#### Task:
Copy all the records exactly; the complete set is the expected result.

········

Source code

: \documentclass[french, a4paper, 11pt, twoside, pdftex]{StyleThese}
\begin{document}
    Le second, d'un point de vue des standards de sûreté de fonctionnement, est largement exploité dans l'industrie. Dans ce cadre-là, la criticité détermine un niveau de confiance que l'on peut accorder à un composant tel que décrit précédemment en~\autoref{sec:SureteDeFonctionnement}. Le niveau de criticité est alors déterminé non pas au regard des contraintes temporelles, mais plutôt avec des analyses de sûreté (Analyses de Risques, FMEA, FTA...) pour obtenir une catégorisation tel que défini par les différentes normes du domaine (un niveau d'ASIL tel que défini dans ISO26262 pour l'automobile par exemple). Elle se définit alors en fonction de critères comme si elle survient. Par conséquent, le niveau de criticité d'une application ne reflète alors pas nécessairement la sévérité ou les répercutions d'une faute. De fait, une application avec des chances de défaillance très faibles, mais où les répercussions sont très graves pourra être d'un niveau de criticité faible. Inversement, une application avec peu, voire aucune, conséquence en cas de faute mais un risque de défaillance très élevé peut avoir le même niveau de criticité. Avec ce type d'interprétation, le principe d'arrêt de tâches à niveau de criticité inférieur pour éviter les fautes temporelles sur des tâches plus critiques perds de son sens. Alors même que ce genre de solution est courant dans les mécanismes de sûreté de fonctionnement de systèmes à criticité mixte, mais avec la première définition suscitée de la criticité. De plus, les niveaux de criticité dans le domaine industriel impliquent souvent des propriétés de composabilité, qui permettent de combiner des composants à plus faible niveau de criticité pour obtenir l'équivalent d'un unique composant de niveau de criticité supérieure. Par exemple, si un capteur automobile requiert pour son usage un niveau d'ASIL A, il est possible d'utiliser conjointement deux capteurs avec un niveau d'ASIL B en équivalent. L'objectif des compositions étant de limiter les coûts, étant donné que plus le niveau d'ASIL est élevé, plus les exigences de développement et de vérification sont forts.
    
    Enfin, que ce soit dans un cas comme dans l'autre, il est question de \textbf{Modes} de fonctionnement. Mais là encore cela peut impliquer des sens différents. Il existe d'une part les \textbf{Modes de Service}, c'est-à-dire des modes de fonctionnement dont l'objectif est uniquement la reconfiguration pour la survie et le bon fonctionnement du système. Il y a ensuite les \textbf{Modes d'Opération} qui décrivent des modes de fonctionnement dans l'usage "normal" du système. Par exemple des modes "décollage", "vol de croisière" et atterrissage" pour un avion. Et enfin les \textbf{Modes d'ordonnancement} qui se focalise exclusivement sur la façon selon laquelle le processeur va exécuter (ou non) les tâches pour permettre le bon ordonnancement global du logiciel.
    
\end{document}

········

#### Answer space:
Source code

: \documentclass[french, a4paper, 11pt, twoside, pdftex]{StyleThese}
\begin{document}
    Le second, d'un point de vue des standards de sûreté de fonctionnement, est largement exploité dans l'industrie. Dans ce cadre-là, la criticité détermine un niveau de confiance que l'on peut accorder à un composant tel que décrit précédemment en~\autoref{sec:SureteDeFonctionnement}. Le niveau de criticité est alors déterminé non pas au regard des contraintes temporelles, mais plutôt avec des analyses de sûreté (Analyses de Risques, FMEA, FTA...) pour obtenir une catégorisation tel que défini par les différentes normes du domaine (un niveau d'ASIL tel que défini dans ISO26262 pour l'automobile par exemple). Elle se définit alors en fonction de critères comme si elle survient. Par conséquent, le niveau de criticité d'une application ne reflète alors pas nécessairement la sévérité ou les répercutions d'une faute. De fait, une application avec des chances de défaillance très faibles, mais où les répercussions sont très graves pourra être d'un niveau de criticité faible. Inversement, une application avec peu, voire aucune, conséquence en cas de faute mais un risque de défaillance très élevé peut avoir le même niveau de criticité. Avec ce type d'interprétation, le principe d'arrêt de tâches à niveau de criticité inférieur pour éviter les fautes temporelles sur des tâches plus critiques perds de son sens. Alors même que ce genre de solution est courant dans les mécanismes de sûreté de fonctionnement de systèmes à criticité mixte, mais avec la première définition suscitée de la criticité. De plus, les niveaux de criticité dans le domaine industriel impliquent souvent des propriétés de composabilité, qui permettent de combiner des composants à plus faible niveau de criticité pour obtenir l'équivalent d'un unique composant de niveau de criticité supérieure. Par exemple, si un capteur automobile requiert pour son usage un niveau d'ASIL A, il est possible d'utiliser conjointement deux capteurs avec un niveau d'ASIL B en équivalent. L'objectif des compositions étant de limiter les coûts, étant donné que plus le niveau d'ASIL est élevé, plus les exigences de développement et de vérification sont forts.
    
    Enfin, que ce soit dans un cas comme dans l'autre, il est question de \textbf{Modes} de fonctionnement. Mais là encore cela peut impliquer des sens différents. Il existe d'une part les \textbf{Modes de Service}, c'est-à-dire des modes de fonctionnement dont l'objectif est uniquement la reconfiguration pour la survie et le bon fonctionnement du système. Il y a ensuite les \textbf{Modes d'Opération} qui décrivent des modes de fonctionnement dans l'usage "normal" du système. Par exemple des modes "décollage", "vol de croisière" et atterrissage" pour un avion. Et enfin les \textbf{Modes d'ordonnancement} qui se focalise exclusivement sur la façon selon laquelle le processeur va exécuter (ou non) les tâches pour permettre le bon ordonnancement global du logiciel.
    
\end{document}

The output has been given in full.